Removal is indicated if the infection is fungal, if there is a refractory abscess, or if the infection persists despite 5 days of culture-specific antibiotics.

6. Does peritonitis cause permanent damage to the membrane?

Yes. Recurrent peritonitis leads to peritoneal fibrosis and neo-angiogenesis, which impairs the ultrafiltration capacity of the membrane over time.

7. What is the role of the renal biopsy in PD patients?

Biopsy is reserved for patients who show signs of systemic glomerular disease (e.g., sudden proteinuria or hematuria) that cannot be explained by the dialysis process itself.

8. Can Vitamin D deficiency increase my risk of peritonitis?

Evidence suggests that Vitamin D plays a role in innate immunity.
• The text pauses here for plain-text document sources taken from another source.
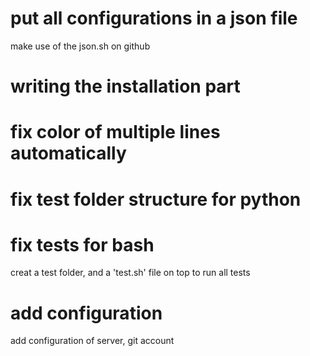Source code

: # put all configurations in a json file

make use of the json.sh on github

# writing the installation part

# fix color of multiple lines automatically

# fix test folder structure for python

# fix tests for bash

creat a test folder, and a 'test.sh' file on top to run all tests

# add configuration

add configuration of server, git account
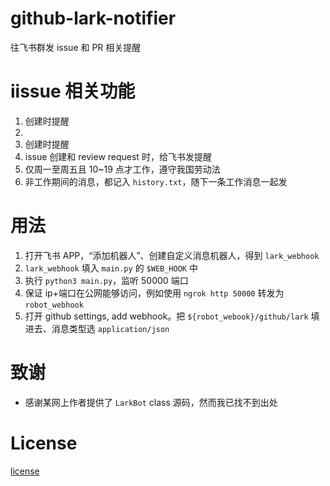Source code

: # github-lark-notifier
往飞书群发 issue 和 PR 相关提醒


# iissue 相关功能
1. 创建时提醒
2. 
1. 创建时提醒
1. issue 创建和 review request 时，给飞书发提醒
2. 仅周一至周五且 10~19 点才工作，遵守我国劳动法
3. 非工作期间的消息，都记入 `history.txt`，随下一条工作消息一起发

# 用法
1. 打开飞书 APP，“添加机器人”、创建自定义消息机器人，得到 `lark_webhook`
2. `lark_webhook` 填入 `main.py` 的 `$WEB_HOOK` 中
3. 执行 `python3 main.py`，监听 50000 端口
4. 保证 ip+端口在公网能够访问，例如使用 `ngrok http 50000` 转发为 `robot_webhook`
5. 打开 github settings, add webhook。把 `${robot_webook}/github/lark` 填进去、消息类型选 `application/json`

# 致谢
* 感谢某网上作者提供了 `LarkBot` class 源码，然而我已找不到出处

# License
[license](LICENSE)
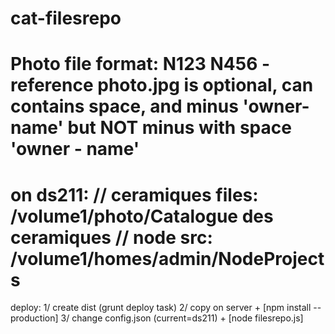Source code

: cat-filesrepo
=============
Photo file format:
<owner name> N123 N456 - reference photo.jpg
<owner name> is optional, can contains space, and minus 'owner-name' but NOT minus with space 'owner - name'
=============
on ds211:
// ceramiques files: /volume1/photo/Catalogue des ceramiques
// node src: /volume1/homes/admin/NodeProjects
=============
deploy:
1/ create dist (grunt deploy task)
2/ copy on server + [npm install --production]
3/ change config.json (current=ds211) + [node filesrepo.js]
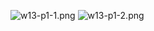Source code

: ![w13-p1-1.png](https://boadkpezbkrextxfzgiw.supabase.co/storage/v1/object/public/demo-26/md_img/w13-p1-1.png)
![w13-p1-2.png](https://boadkpezbkrextxfzgiw.supabase.co/storage/v1/object/public/demo-26/md_img/w13-p1-2.png)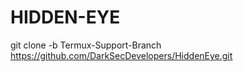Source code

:# HIDDEN-EYE


git clone -b Termux-Support-Branch https://github.com/DarkSecDevelopers/HiddenEye.git
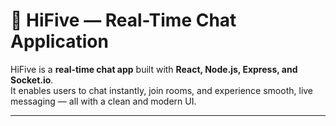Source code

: # 💬 HiFive — Real-Time Chat Application

HiFive is a **real-time chat app** built with **React, Node.js, Express, and Socket.io**.  
It enables users to chat instantly, join rooms, and experience smooth, live messaging — all with a clean and modern UI.

---
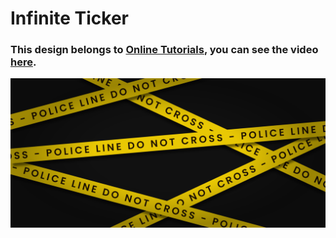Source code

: # Infinite Ticker
### This design belongs to [Online Tutorials](https://www.youtube.com/@OnlineTutorialsYT), you can see the video [here](https://youtu.be/AYf3nhDmgzA).

![preview img](/preview.png)
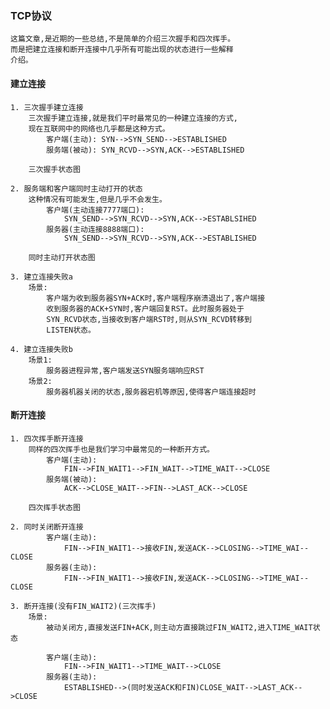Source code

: ### TCP协议
    这篇文章,是近期的一些总结,不是简单的介绍三次握手和四次挥手。
    而是把建立连接和断开连接中几乎所有可能出现的状态进行一些解释
    介绍。

#### 建立连接
    1. 三次握手建立连接
        三次握手建立连接,就是我们平时最常见的一种建立连接的方式,
        现在互联网中的网络也几乎都是这种方式。
            客户端(主动): SYN-->SYN_SEND-->ESTABLISHED
            服务端(被动): SYN_RCVD-->SYN,ACK-->ESTABLISHED

        三次握手状态图
    
    2. 服务端和客户端同时主动打开的状态
        这种情况有可能发生,但是几乎不会发生。
            客户端(主动连接7777端口): 
                SYN_SEND-->SYN_RCVD-->SYN,ACK-->ESTABLSIHED
            服务器(主动连接8888端口): 
                SYN_SEND-->SYN_RCVD-->SYN,ACK-->ESTABLISHED
        
        同时主动打开状态图

    3. 建立连接失败a
        场景:
            客户端为收到服务器SYN+ACK时,客户端程序崩溃退出了,客户端接
            收到服务器的ACK+SYN时,客户端回复RST。此时服务器处于
            SYN_RCVD状态,当接收到客户端RST时,则从SYN_RCVD转移到
            LISTEN状态。

    4. 建立连接失败b
        场景1:
            服务器进程异常,客户端发送SYN服务端响应RST
        场景2:
            服务器机器关闭的状态,服务器宕机等原因,使得客户端连接超时
        
#### 断开连接
    1. 四次挥手断开连接
        同样的四次挥手也是我们学习中最常见的一种断开方式。
            客户端(主动):
                FIN-->FIN_WAIT1-->FIN_WAIT-->TIME_WAIT-->CLOSE
            服务端(被动):
                ACK-->CLOSE_WAIT-->FIN-->LAST_ACK-->CLOSE
        
        四次挥手状态图
    
    2. 同时关闭断开连接
            客户端(主动):
                FIN-->FIN_WAIT1-->接收FIN,发送ACK-->CLOSING-->TIME_WAI--CLOSE
            服务器(主动):
                FIN-->FIN_WAIT1-->接收FIN,发送ACK-->CLOSING-->TIME_WAI--CLOSE

    3. 断开连接(没有FIN_WAIT2)(三次挥手)
        场景:
            被动关闭方,直接发送FIN+ACK,则主动方直接跳过FIN_WAIT2,进入TIME_WAIT状态
        
            客户端(主动):
                FIN-->FIN_WAIT1-->TIME_WAIT-->CLOSE
            服务器(主动):
                ESTABLISHED-->(同时发送ACK和FIN)CLOSE_WAIT-->LAST_ACK-->CLOSE
            
    


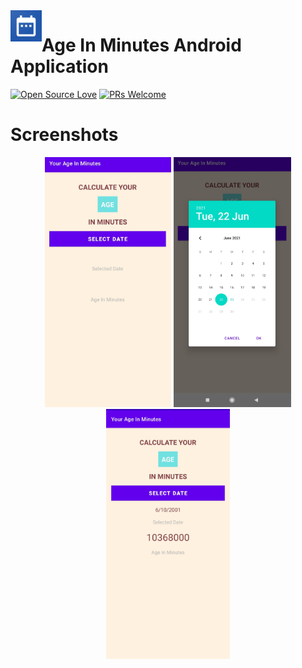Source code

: <img  align="left" height='50' src="https://github.com/arwazkhan189/Age-In-Minutes-Android-Application/blob/master/Screenshots/icon.png">   

# Age In Minutes Android Application


[![Open Source Love](https://badges.frapsoft.com/os/v2/open-source.svg?v=103)](https://github.com/ellerbrock/open-source-badges/)
[![PRs Welcome](https://img.shields.io/badge/PRs-welcome-brightgreen.svg?style=flat-square)](http://makeapullrequest.com)



# Screenshots
<p align="center">
<img  height='400' src="https://github.com/arwazkhan189/Age-In-Minutes-Android-Application/blob/master/Screenshots/1.jpg"> 

<img  height='400' src="https://github.com/arwazkhan189/Age-In-Minutes-Android-Application/blob/master/Screenshots/2.jpg">

<img  height='400' src="https://github.com/arwazkhan189/Age-In-Minutes-Android-Application/blob/master/Screenshots/1624463056641.jpg">
</p>

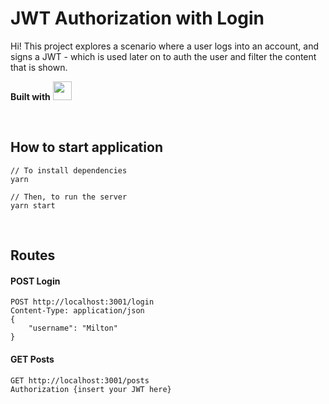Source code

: # JWT Authorization with Login

Hi! This project explores a scenario where a user logs into an account, and signs a JWT - which is used later on to auth the user and filter the content that is shown.

**Built with** <img src="https://cdn.jsdelivr.net/gh/devicons/devicon/icons/nodejs/nodejs-original.svg" height="30px"/>

<br>

## How to start application
    // To install dependencies
    yarn
    
    // Then, to run the server
    yarn start

<br>

## Routes
#### POST Login
    POST http://localhost:3001/login
    Content-Type: application/json
    {
    	"username": "Milton"
    }


#### GET Posts
    GET http://localhost:3001/posts
    Authorization {insert your JWT here}

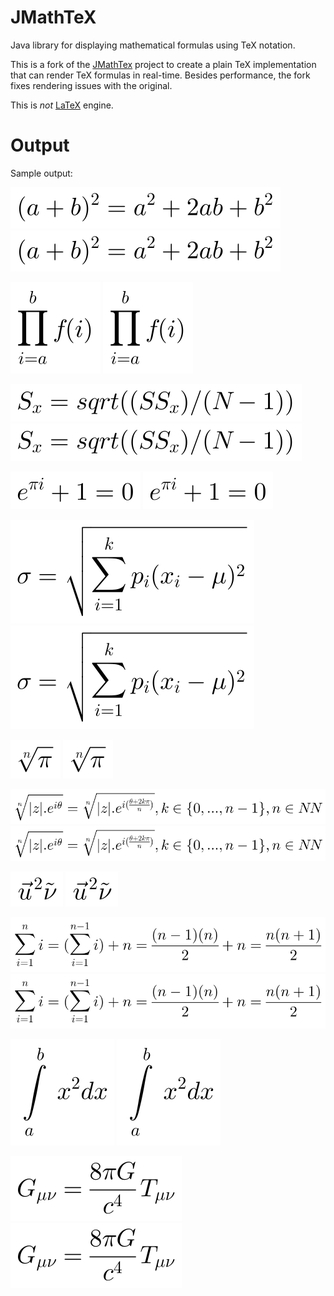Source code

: # JMathTeX

Java library for displaying mathematical formulas using TeX notation.

This is a fork of the [JMathTex](http://jmathtex.sourceforge.net) project
to create a plain TeX implementation that can render TeX formulas in
real-time. Besides performance, the fork fixes rendering issues with the
original.

This is _not_ [LaTeX](https://github.com/opencollab/jlatexmath) engine.

# Output

Sample output:

![Equation 00](./docs/images/eq-00.svg)
<img src="./docs/images/eq-00.svg">

![Equation 01](./docs/images/eq-01.svg)
<img src="./docs/images/eq-01.svg">

![Equation 02](./docs/images/eq-02.svg)
<img src="./docs/images/eq-02.svg">

![Equation 03](./docs/images/eq-03.svg)
<img src="./docs/images/eq-03.svg">

![Equation 04](./docs/images/eq-04.svg)
<img src="./docs/images/eq-04.svg">

![Equation 05](./docs/images/eq-05.svg)
<img src="./docs/images/eq-05.svg">

![Equation 06](./docs/images/eq-06.svg)
<img src="./docs/images/eq-06.svg">

![Equation 07](./docs/images/eq-07.svg)
<img src="./docs/images/eq-07.svg">

![Equation 08](./docs/images/eq-08.svg)
<img src="./docs/images/eq-08.svg">

![Equation 09](./docs/images/eq-09.svg)
<img src="./docs/images/eq-09.svg">

![Equation 10](./docs/images/eq-10.svg)
<img src="./docs/images/eq-10.svg">


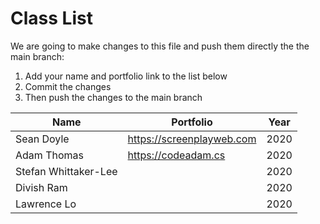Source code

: # Class List

We are going to make changes to this file and push them directly the the main branch:

1. Add your name and portfolio link to the list below
2. Commit the changes
3. Then push the changes to the main branch

| Name                           | Portfolio                                                    | Year       |
| ------------------------------ | ------------------------------------------------------------ | ---------- |
| Sean Doyle                     | https://screenplayweb.com                                    | 2020       |
| Adam Thomas                    | https://codeadam.cs                                          | 2020       |
| Stefan Whittaker-Lee           |                                                              | 2020       |
| Divish Ram                     |                                                              | 2020       |
| Lawrence Lo                    |                                                              | 2020       |

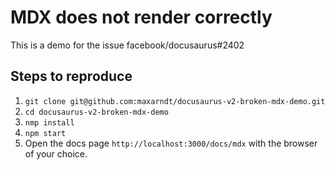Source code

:# MDX does not render correctly

This is a demo for the issue facebook/docusaurus#2402

## Steps to reproduce

1. `git clone git@github.com:maxarndt/docusaurus-v2-broken-mdx-demo.git`
1. `cd docusaurus-v2-broken-mdx-demo`
1. `nmp install` 
1. `npm start`
1. Open the docs page `http://localhost:3000/docs/mdx` with the browser of your choice.
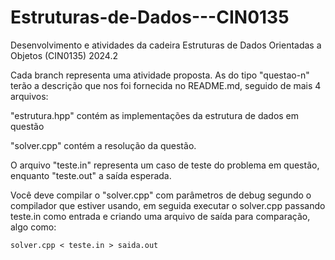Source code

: # Estruturas-de-Dados---CIN0135
Desenvolvimento e atividades da cadeira Estruturas de Dados Orientadas a Objetos (CIN0135) 2024.2


Cada branch representa uma atividade proposta. As do tipo "questao-n" terão a descrição que nos foi fornecida no README.md, seguido de mais 4 arquivos:

"estrutura.hpp" contém as implementações da estrutura de dados em questão

"solver.cpp" contém a resolução da questão.

O arquivo "teste.in" representa um caso de teste do problema em questão, enquanto "teste.out" a saída esperada. 

Você deve compilar o "solver.cpp" com parâmetros de debug segundo o compilador que estiver usando, em seguida executar o solver.cpp passando teste.in como entrada e criando uma arquivo de saída para comparação, algo como:


 `solver.cpp < teste.in > saida.out`
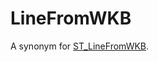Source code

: # LineFromWKB

A synonym for [ST_LineFromWKB](/sql-statements-structure/geographic-geometric-features/wkb/st_linefromwkb/).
Maintaining adequate levels is recommended as part of the holistic management of CKD-MBD.

9. How do I minimize the risk of "touch contamination"?

Strict adherence to aseptic technique, wearing masks during exchanges, and performing regular exit-site care are the most effective ways to prevent peritonitis.

10. What are the systemic consequences of untreated peritonitis?

If left untreated, peritonitis can progress to sepsis, multi-organ failure, and systemic inflammatory response syndrome (SIRS), which significantly increases mortality in the ESRD population.


Disclaimer: This guide is for educational purposes and does not replace professional medical advice. Always consult with your nephrology team regarding your specific clinical markers, laboratory results, and treatment plan.